The Problem
Agent systems waste tokens. Every hop in a multi-step workflow re-sends the full context — the same files, the same decisions, the same instructions. A 10-step agent loop with 4KB of context sends ~40KB total. Most of it is duplication.
What Relay Does
Relay replaces agent-to-agent prose with durable state refs and artifact refs. Instead of re-sending 1000 tokens of context, agents reference state_ref: v7. Long content gets stored locally, and only a 2KB preview goes to the LLM.
BEFORE relay WITH relay
agent A ──▶ "Here's all the agent A ──▶ state_ref: v7
context again: artifact_ref: abc123
[1000 tokens] │
[2000 tokens] local store
[3000 tokens]" │
▼
agent B ◀── re-reads it all agent B ◀── preview: 2KB
6000 tokens ref on disk
~200 tokens
Typical savings: 95% token reduction. A naive 48K token session becomes 2.4K actual.
Core Concepts
Thread — execution context with a unique ID. Everything lives inside it:
thread_id: 550e8400-e29b-41d4-a716-446655440000
state_ref: v7
artifacts: [abc123, def456, ghi789]
events: [...append-only log...]
state_ref — bounded memory view sent to LLM (~500 tokens):
| Field | Bound | Description |
|---|---|---|
top_facts | 10 | Key decisions and context |
top_constraints | 5 | Rules and limitations |
open_questions | 5 | Unresolved items only |
next_steps | 5 | Pending tasks only |
artifact_refs | 10 | Pointers to stored content |
metrics | — | Cache hits, tokens avoided |
State updates happen via RFC 6902 JSON Patch — canonical state is patched, never overwritten.
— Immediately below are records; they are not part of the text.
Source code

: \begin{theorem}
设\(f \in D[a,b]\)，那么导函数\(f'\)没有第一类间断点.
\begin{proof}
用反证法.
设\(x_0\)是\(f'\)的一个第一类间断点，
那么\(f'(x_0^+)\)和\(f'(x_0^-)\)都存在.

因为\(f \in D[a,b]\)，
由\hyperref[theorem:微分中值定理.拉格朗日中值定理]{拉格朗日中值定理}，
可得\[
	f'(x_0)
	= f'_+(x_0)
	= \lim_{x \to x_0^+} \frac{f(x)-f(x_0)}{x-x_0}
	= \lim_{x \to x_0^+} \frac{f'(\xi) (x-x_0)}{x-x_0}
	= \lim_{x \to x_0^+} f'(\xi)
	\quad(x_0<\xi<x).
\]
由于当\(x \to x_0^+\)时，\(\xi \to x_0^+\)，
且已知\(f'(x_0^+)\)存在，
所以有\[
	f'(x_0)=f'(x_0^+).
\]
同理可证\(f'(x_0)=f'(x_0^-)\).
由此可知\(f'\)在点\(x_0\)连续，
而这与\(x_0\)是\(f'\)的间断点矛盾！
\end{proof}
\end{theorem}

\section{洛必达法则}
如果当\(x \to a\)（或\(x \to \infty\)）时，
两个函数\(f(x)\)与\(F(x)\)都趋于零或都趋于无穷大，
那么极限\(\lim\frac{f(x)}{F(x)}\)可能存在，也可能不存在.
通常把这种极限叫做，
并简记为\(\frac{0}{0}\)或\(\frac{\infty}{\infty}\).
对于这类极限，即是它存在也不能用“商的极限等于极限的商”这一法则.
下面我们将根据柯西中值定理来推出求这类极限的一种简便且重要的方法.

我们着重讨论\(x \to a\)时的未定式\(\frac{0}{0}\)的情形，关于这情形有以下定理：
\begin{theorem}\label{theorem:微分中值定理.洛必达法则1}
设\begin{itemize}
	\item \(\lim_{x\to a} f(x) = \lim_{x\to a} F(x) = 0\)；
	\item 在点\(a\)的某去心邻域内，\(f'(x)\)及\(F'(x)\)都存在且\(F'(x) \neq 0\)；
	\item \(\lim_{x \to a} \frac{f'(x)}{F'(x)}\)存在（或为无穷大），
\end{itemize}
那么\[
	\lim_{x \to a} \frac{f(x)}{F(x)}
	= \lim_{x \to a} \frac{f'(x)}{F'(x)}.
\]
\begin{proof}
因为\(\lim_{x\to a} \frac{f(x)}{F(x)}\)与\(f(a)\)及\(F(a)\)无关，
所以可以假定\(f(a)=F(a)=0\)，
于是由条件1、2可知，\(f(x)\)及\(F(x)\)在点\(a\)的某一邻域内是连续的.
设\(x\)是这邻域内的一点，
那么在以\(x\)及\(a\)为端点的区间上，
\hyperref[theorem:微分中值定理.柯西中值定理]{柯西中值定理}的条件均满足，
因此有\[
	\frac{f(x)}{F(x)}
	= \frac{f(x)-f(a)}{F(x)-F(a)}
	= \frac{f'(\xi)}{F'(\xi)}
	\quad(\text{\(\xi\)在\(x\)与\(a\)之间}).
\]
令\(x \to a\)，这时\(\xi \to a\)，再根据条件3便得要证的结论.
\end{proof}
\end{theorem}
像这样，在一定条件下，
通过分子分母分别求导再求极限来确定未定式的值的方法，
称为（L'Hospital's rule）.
artifact_ref — any stored content (markdown, JSON, HTML, binary, tool output). Each gets an opaque ID, SHA-256 hash, and provenance tracking. Only a preview (first 2KB) travels to the LLM.
Provider Support
Wrap any LLM CLI with relay wrap run --cli <binary>:
- Anthropic (default)
- OpenAI
- Ollama (local)
- Any CLI tool — Claude Code, Gemini, sgpt
For complex workflows, define DAG pipelines in YAML with parallel execution across multiple agents. Compatible with Google’s A2A protocol.
Built in Go with SQLite. Ships as a static binary for macOS and Linux.